As edlib (my Emacs-replacement editor) matures I’m being more adventurous in the functionality I’m adding: spell checker, calculator, difference highlighter. This often involves importing functionality from an external source and making it available within edlib. This has raised the question of how to map an ad hoc interface from some library into the more constrained interfaces supported within edlib. Experience so far suggests that it is always possible, but there are sometimes multiple options and it is worth making the effort to choose carefully.
It isn’t always necessary to map some imported functionality into an ‘edlib’ API. Sometimes it can be entirely consumed within the one pane. “Notmuch” is a suitable example here. Notmuch is a tool for indexing email archives and a library for accessing both the index and the individual emails. I have (under development) a module that uses notmuch to create some virtual documents for edlib. One exposes a list of saved searches, another exposes the results of a given search, and a third exposes an individual email item. There are, I guess, some questions about how display panes for these documents communicate about the substructure of the documents – expanding threads within search results for example – but these are not new questions. Any document has substructure whether lines and words, or statements and expressions, or threads and messages. Each will need different details in the navigation interfaces, and these may involved design changed, but not the sort of design challenged that I wanted to discuss here.
The edlib interface
The challenge I wanted to focus on was mapping the edlib interface to some other interface. Within edlib, all calls between panes (panes are the primary locus of state and computation in edlib) have a strict form. The call passes a prescribed set of arguments: two numbers, two strings, two marks, one pane, and one command; and returns a single number which is positive for success, negative for an error, or 0 meaning that there is no such command.
This form, particularly the single return value, might seem overly restrictive, but the “command” is effectively a wild-card that can be used to achieve almost anything. The design challenge is to use this command judiciously so that the code is easy to follow. The best was to see what this means is to examine some concrete examples.
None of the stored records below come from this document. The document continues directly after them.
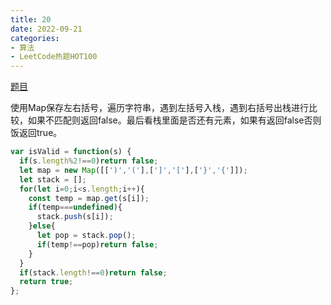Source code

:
 ```yaml
---
title: 20
date: 2022-09-21
categories: 
- 算法
- LeetCode热题HOT100
---
```


[题目](https://leetcode.cn/problems/valid-parentheses/)

使用Map保存左右括号，遍历字符串，遇到左括号入栈，遇到右括号出栈进行比较，如果不匹配则返回false。最后看栈里面是否还有元素，如果有返回false否则饭返回true。
```js
var isValid = function(s) {
  if(s.length%2!==0)return false;
  let map = new Map([[')','('],[']','['],['}','{']]);
  let stack = [];
  for(let i=0;i<s.length;i++){
    const temp = map.get(s[i]);
    if(temp===undefined){
      stack.push(s[i]);
    }else{
      let pop = stack.pop();
      if(temp!==pop)return false;
    }
  }
  if(stack.length!==0)return false;
  return true;
};
```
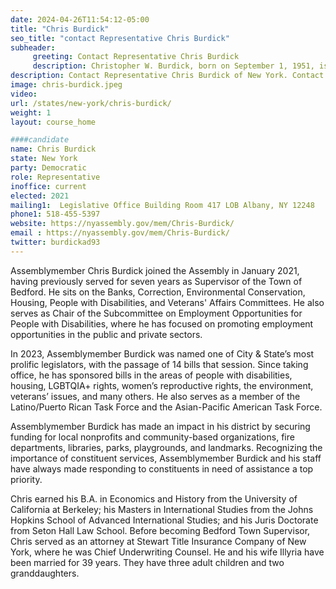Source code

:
 ```yaml
---
date: 2024-04-26T11:54:12-05:00
title: "Chris Burdick"
seo_title: "contact Representative Chris Burdick"
subheader:
     greeting: Contact Representative Chris Burdick
     description: Christopher W. Burdick, born on September 1, 1951, is an American politician and attorney. He is currently serving as a member of the New York State Assembly, representing the 93rd district since January 2021.
description: Contact Representative Chris Burdick of New York. Contact information for Chris Burdick includes email address, phone number, and mailing address.
image: chris-burdick.jpeg
video:
url: /states/new-york/chris-burdick/
weight: 1
layout: course_home

####candidate
name: Chris Burdick
state: New York
party: Democratic
role: Representative
inoffice: current
elected: 2021
mailing1:  Legislative Office Building Room 417 LOB Albany, NY 12248
phone1: 518-455-5397
website: https://nyassembly.gov/mem/Chris-Burdick/
email : https://nyassembly.gov/mem/Chris-Burdick/
twitter: burdickad93
---
```


Assemblymember Chris Burdick joined the Assembly in January 2021, having previously served for seven years as Supervisor of the Town of Bedford. He sits on the Banks, Correction, Environmental Conservation, Housing, People with Disabilities, and Veterans' Affairs Committees. He also serves as Chair of the Subcommittee on Employment Opportunities for People with Disabilities, where he has focused on promoting employment opportunities in the public and private sectors.

In 2023, Assemblymember Burdick was named one of City & State’s most prolific legislators, with the passage of 14 bills that session. Since taking office, he has sponsored bills in the areas of people with disabilities, housing, LGBTQIA+ rights, women’s reproductive rights, the environment, veterans’ issues, and many others. He also serves as a member of the Latino/Puerto Rican Task Force and the Asian-Pacific American Task Force.

Assemblymember Burdick has made an impact in his district by securing funding for local nonprofits and community-based organizations, fire departments, libraries, parks, playgrounds, and landmarks. Recognizing the importance of constituent services, Assemblymember Burdick and his staff have always made responding to constituents in need of assistance a top priority.

Chris earned his B.A. in Economics and History from the University of California at Berkeley; his Masters in International Studies from the Johns Hopkins School of Advanced International Studies; and his Juris Doctorate from Seton Hall Law School. Before becoming Bedford Town Supervisor, Chris served as an attorney at Stewart Title Insurance Company of New York, where he was Chief Underwriting Counsel. He and his wife Illyria have been married for 39 years. They have three adult children and two granddaughters.
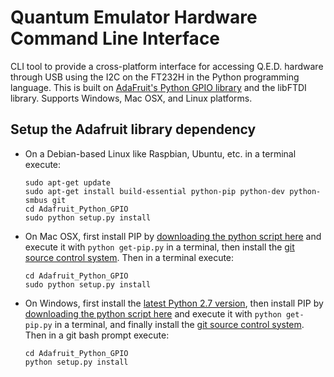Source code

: Quantum Emulator Hardware Command Line Interface
================================================

CLI tool to provide a cross-platform interface for accessing Q.E.D. hardware through USB using the I2C on the FT232H in the Python programming language.
This is built on [AdaFruit's Python GPIO library](https://github.com/adafruit/Adafruit_Python_GPIO) and the libFTDI library. Supports Windows, Mac OSX, and Linux platforms.

## Setup the Adafruit library dependency

- On a Debian-based Linux like Raspbian, Ubuntu, etc. in a terminal execute:
  
  ```
  sudo apt-get update
  sudo apt-get install build-essential python-pip python-dev python-smbus git
  cd Adafruit_Python_GPIO
  sudo python setup.py install
  ```

- On Mac OSX, first install PIP by [downloading the python script here](https://bootstrap.pypa.io/get-pip.py) and execute it with `python get-pip.py` in a terminal, then install the [git source control system](http://git-scm.com/downloads).  Then in a terminal execute:
  
  ```
  cd Adafruit_Python_GPIO
  sudo python setup.py install
  ```

- On Windows, first install the [latest Python 2.7 version](https://www.python.org/downloads/windows/), then install PIP by [downloading the python script here](https://bootstrap.pypa.io/get-pip.py) and execute it with `python get-pip.py` in a terminal, and finally install the [git source control system](http://git-scm.com/downloads).  Then in a git bash prompt execute:
  
  ```
  cd Adafruit_Python_GPIO
  python setup.py install
  ```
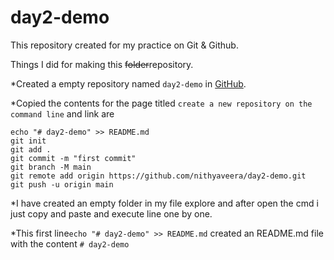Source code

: # day2-demo


This repository created for my practice on Git & Github.


Things I did for making this ~~folder~~repository.

*Created a empty repository named `day2-demo` in [GitHub](https://github.com/new).

*Copied the contents for the page titled `create a new repository on the command line` and link are

```
echo "# day2-demo" >> README.md
git init
git add .
git commit -m "first commit"
git branch -M main
git remote add origin https://github.com/nithyaveera/day2-demo.git
git push -u origin main
```
*I have created an empty folder in my file explore and after open the cmd i just copy and paste and execute line one by one.
  
  *This first line`echo "# day2-demo" >> README.md` created an README.md file with the content `# day2-demo`

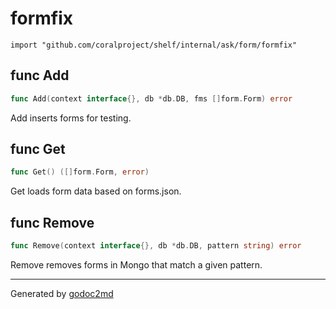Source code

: 
# formfix
    import "github.com/coralproject/shelf/internal/ask/form/formfix"






## func Add
``` go
func Add(context interface{}, db *db.DB, fms []form.Form) error
```
Add inserts forms for testing.


## func Get
``` go
func Get() ([]form.Form, error)
```
Get loads form data based on forms.json.


## func Remove
``` go
func Remove(context interface{}, db *db.DB, pattern string) error
```
Remove removes forms in Mongo that match a given pattern.









- - -
Generated by [godoc2md](http://godoc.org/github.com/davecheney/godoc2md)
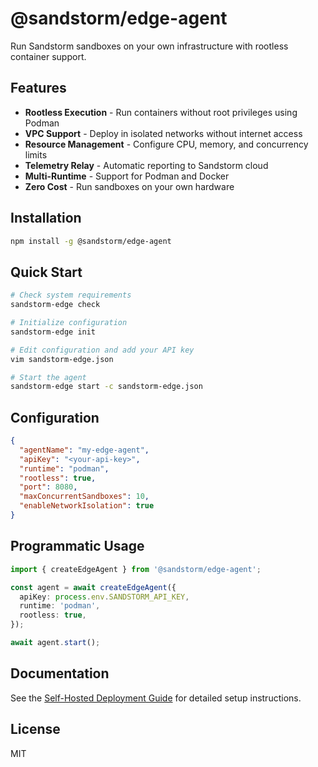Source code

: # @sandstorm/edge-agent

Run Sandstorm sandboxes on your own infrastructure with rootless container support.

## Features

- **Rootless Execution** - Run containers without root privileges using Podman
- **VPC Support** - Deploy in isolated networks without internet access
- **Resource Management** - Configure CPU, memory, and concurrency limits
- **Telemetry Relay** - Automatic reporting to Sandstorm cloud
- **Multi-Runtime** - Support for Podman and Docker
- **Zero Cost** - Run sandboxes on your own hardware

## Installation

```bash
npm install -g @sandstorm/edge-agent
```

## Quick Start

```bash
# Check system requirements
sandstorm-edge check

# Initialize configuration
sandstorm-edge init

# Edit configuration and add your API key
vim sandstorm-edge.json

# Start the agent
sandstorm-edge start -c sandstorm-edge.json
```

## Configuration

```json
{
  "agentName": "my-edge-agent",
  "apiKey": "<your-api-key>",
  "runtime": "podman",
  "rootless": true,
  "port": 8080,
  "maxConcurrentSandboxes": 10,
  "enableNetworkIsolation": true
}
```

## Programmatic Usage

```typescript
import { createEdgeAgent } from '@sandstorm/edge-agent';

const agent = await createEdgeAgent({
  apiKey: process.env.SANDSTORM_API_KEY,
  runtime: 'podman',
  rootless: true,
});

await agent.start();
```

## Documentation

See the [Self-Hosted Deployment Guide](../../docs/self-hosted-deployment.md) for detailed setup instructions.

## License

MIT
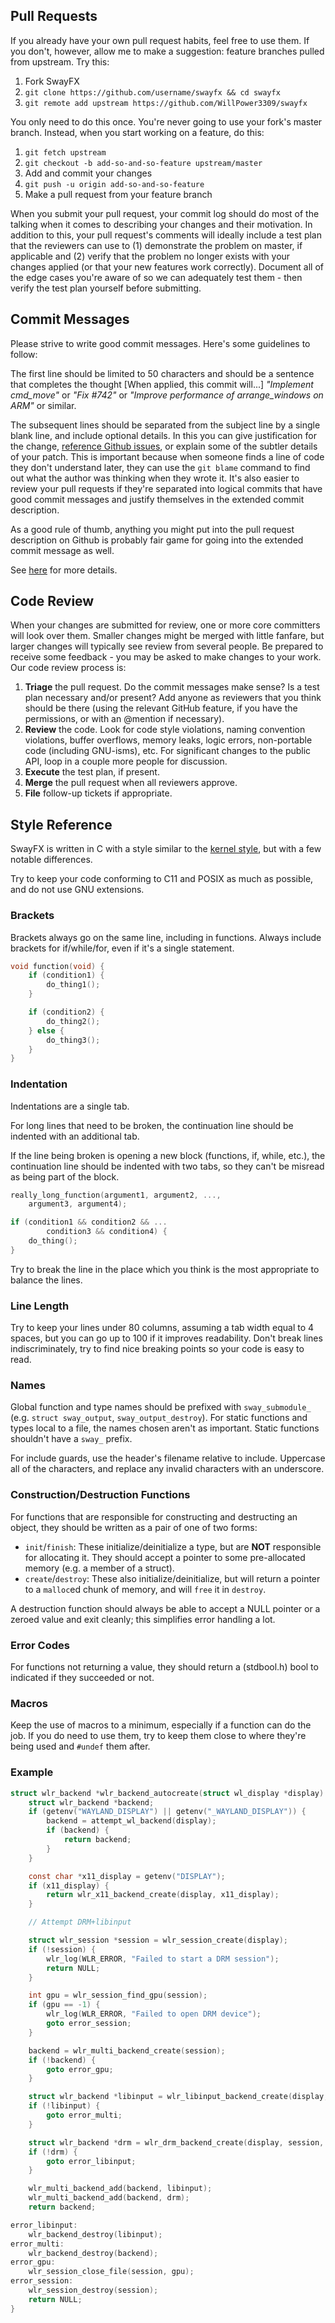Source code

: ## Pull Requests

If you already have your own pull request habits, feel free to use them. If you
don't, however, allow me to make a suggestion: feature branches pulled from
upstream. Try this:

1. Fork SwayFX
2. `git clone https://github.com/username/swayfx && cd swayfx`
3. `git remote add upstream https://github.com/WillPower3309/swayfx`

You only need to do this once. You're never going to use your fork's master
branch. Instead, when you start working on a feature, do this:

1. `git fetch upstream`
2. `git checkout -b add-so-and-so-feature upstream/master`
3. Add and commit your changes
4. `git push -u origin add-so-and-so-feature`
5. Make a pull request from your feature branch

When you submit your pull request, your commit log should do most of the talking
when it comes to describing your changes and their motivation. In addition to
this, your pull request's comments will ideally include a test plan that the
reviewers can use to (1) demonstrate the problem on master, if applicable and
(2) verify that the problem no longer exists with your changes applied (or that
your new features work correctly). Document all of the edge cases you're aware
of so we can adequately test them - then verify the test plan yourself before
submitting.

## Commit Messages

Please strive to write good commit messages. Here's some guidelines to follow:

The first line should be limited to 50 characters and should be a sentence that
completes the thought [When applied, this commit will...] *"Implement
cmd_move"* or *"Fix #742"* or *"Improve performance of arrange_windows on ARM"*
or similar.

The subsequent lines should be separated from the subject line by a single
blank line, and include optional details. In this you can give justification
for the change, [reference Github
issues](https://help.github.com/articles/closing-issues-via-commit-messages/),
or explain some of the subtler details of your patch. This is important because
when someone finds a line of code they don't understand later, they can use the
`git blame` command to find out what the author was thinking when they wrote
it. It's also easier to review your pull requests if they're separated into
logical commits that have good commit messages and justify themselves in the
extended commit description.

As a good rule of thumb, anything you might put into the pull request
description on Github is probably fair game for going into the extended commit
message as well.

See [here](https://chris.beams.io/posts/git-commit/) for more details.

## Code Review

When your changes are submitted for review, one or more core committers will
look over them. Smaller changes might be merged with little fanfare, but larger
changes will typically see review from several people. Be prepared to receive
some feedback - you may be asked to make changes to your work. Our code review
process is:

1. **Triage** the pull request. Do the commit messages make sense? Is a test
   plan necessary and/or present? Add anyone as reviewers that you think should
   be there (using the relevant GitHub feature, if you have the permissions, or
   with an @mention if necessary).
2. **Review** the code. Look for code style violations, naming convention
   violations, buffer overflows, memory leaks, logic errors, non-portable code
   (including GNU-isms), etc. For significant changes to the public API, loop in
   a couple more people for discussion.
3. **Execute** the test plan, if present.
4. **Merge** the pull request when all reviewers approve.
5. **File** follow-up tickets if appropriate.

## Style Reference

SwayFX is written in C with a style similar to the [kernel
style](https://www.kernel.org/doc/Documentation/process/coding-style.rst), but
with a few notable differences.

Try to keep your code conforming to C11 and POSIX as much as possible, and do
not use GNU extensions.

### Brackets

Brackets always go on the same line, including in functions.
Always include brackets for if/while/for, even if it's a single statement.
```c
void function(void) {
	if (condition1) {
		do_thing1();
	}

	if (condition2) {
		do_thing2();
	} else {
		do_thing3();
	}
}
```

### Indentation

Indentations are a single tab.

For long lines that need to be broken, the continuation line should be indented
with an additional tab.

If the line being broken is opening a new block (functions, if, while, etc.),
the continuation line should be indented with two tabs, so they can't be
misread as being part of the block.

```c
really_long_function(argument1, argument2, ...,
	argument3, argument4);

if (condition1 && condition2 && ...
		condition3 && condition4) {
	do_thing();
}
```

Try to break the line in the place which you think is the most appropriate to
balance the lines.

### Line Length

Try to keep your lines under 80 columns, assuming a tab width equal to 4 spaces,
but you can go up to 100 if it improves readability. Don't break lines
indiscriminately, try to find nice breaking points so your code is easy to read.

### Names

Global function and type names should be prefixed with `sway_submodule_` (e.g.
`struct sway_output`, `sway_output_destroy`).  For static functions and
types local to a file, the names chosen aren't as important. Static functions
shouldn't have a `sway_` prefix.

For include guards, use the header's filename relative to include.  Uppercase
all of the characters, and replace any invalid characters with an underscore.

### Construction/Destruction Functions

For functions that are responsible for constructing and destructing an object,
they should be written as a pair of one of two forms:

* `init`/`finish`: These initialize/deinitialize a type, but are **NOT**
  responsible for allocating it. They should accept a pointer to some
  pre-allocated memory (e.g. a member of a struct).
* `create`/`destroy`: These also initialize/deinitialize, but will return a
  pointer to a `malloc`ed chunk of memory, and will `free` it in `destroy`.

A destruction function should always be able to accept a NULL pointer or a
zeroed value and exit cleanly; this simplifies error handling a lot.

### Error Codes

For functions not returning a value, they should return a (stdbool.h) bool to
indicated if they succeeded or not.

### Macros

Keep the use of macros to a minimum, especially if a function can do the job. If
you do need to use them, try to keep them close to where they're being used and
`#undef` them after.

### Example

```c
struct wlr_backend *wlr_backend_autocreate(struct wl_display *display) {
	struct wlr_backend *backend;
	if (getenv("WAYLAND_DISPLAY") || getenv("_WAYLAND_DISPLAY")) {
		backend = attempt_wl_backend(display);
		if (backend) {
			return backend;
		}
	}

	const char *x11_display = getenv("DISPLAY");
	if (x11_display) {
		return wlr_x11_backend_create(display, x11_display);
	}

	// Attempt DRM+libinput

	struct wlr_session *session = wlr_session_create(display);
	if (!session) {
		wlr_log(WLR_ERROR, "Failed to start a DRM session");
		return NULL;
	}

	int gpu = wlr_session_find_gpu(session);
	if (gpu == -1) {
		wlr_log(WLR_ERROR, "Failed to open DRM device");
		goto error_session;
	}

	backend = wlr_multi_backend_create(session);
	if (!backend) {
		goto error_gpu;
	}

	struct wlr_backend *libinput = wlr_libinput_backend_create(display, session);
	if (!libinput) {
		goto error_multi;
	}

	struct wlr_backend *drm = wlr_drm_backend_create(display, session, gpu);
	if (!drm) {
		goto error_libinput;
	}

	wlr_multi_backend_add(backend, libinput);
	wlr_multi_backend_add(backend, drm);
	return backend;

error_libinput:
	wlr_backend_destroy(libinput);
error_multi:
	wlr_backend_destroy(backend);
error_gpu:
	wlr_session_close_file(session, gpu);
error_session:
	wlr_session_destroy(session);
	return NULL;
}
```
Spell checking with aspell
The aspell library provides a simple interface to check if a word has valid spelling, provide a list of valid spellings similar to a given word, or add words to a private dictionary. I could simply link this library in with any pane that has any interest in spelling, but that approach has a concrete problem, apart from any aesthetic problem I might have with it. aspell maintains per-document state, particularly a list of words that are acceptable for a given document, but are not part of a shared dictionary. If various panes are to have access to this per-document state, there needs to be an aspell pane associated with each document, and other panes must communicate with it, using the edlib interface.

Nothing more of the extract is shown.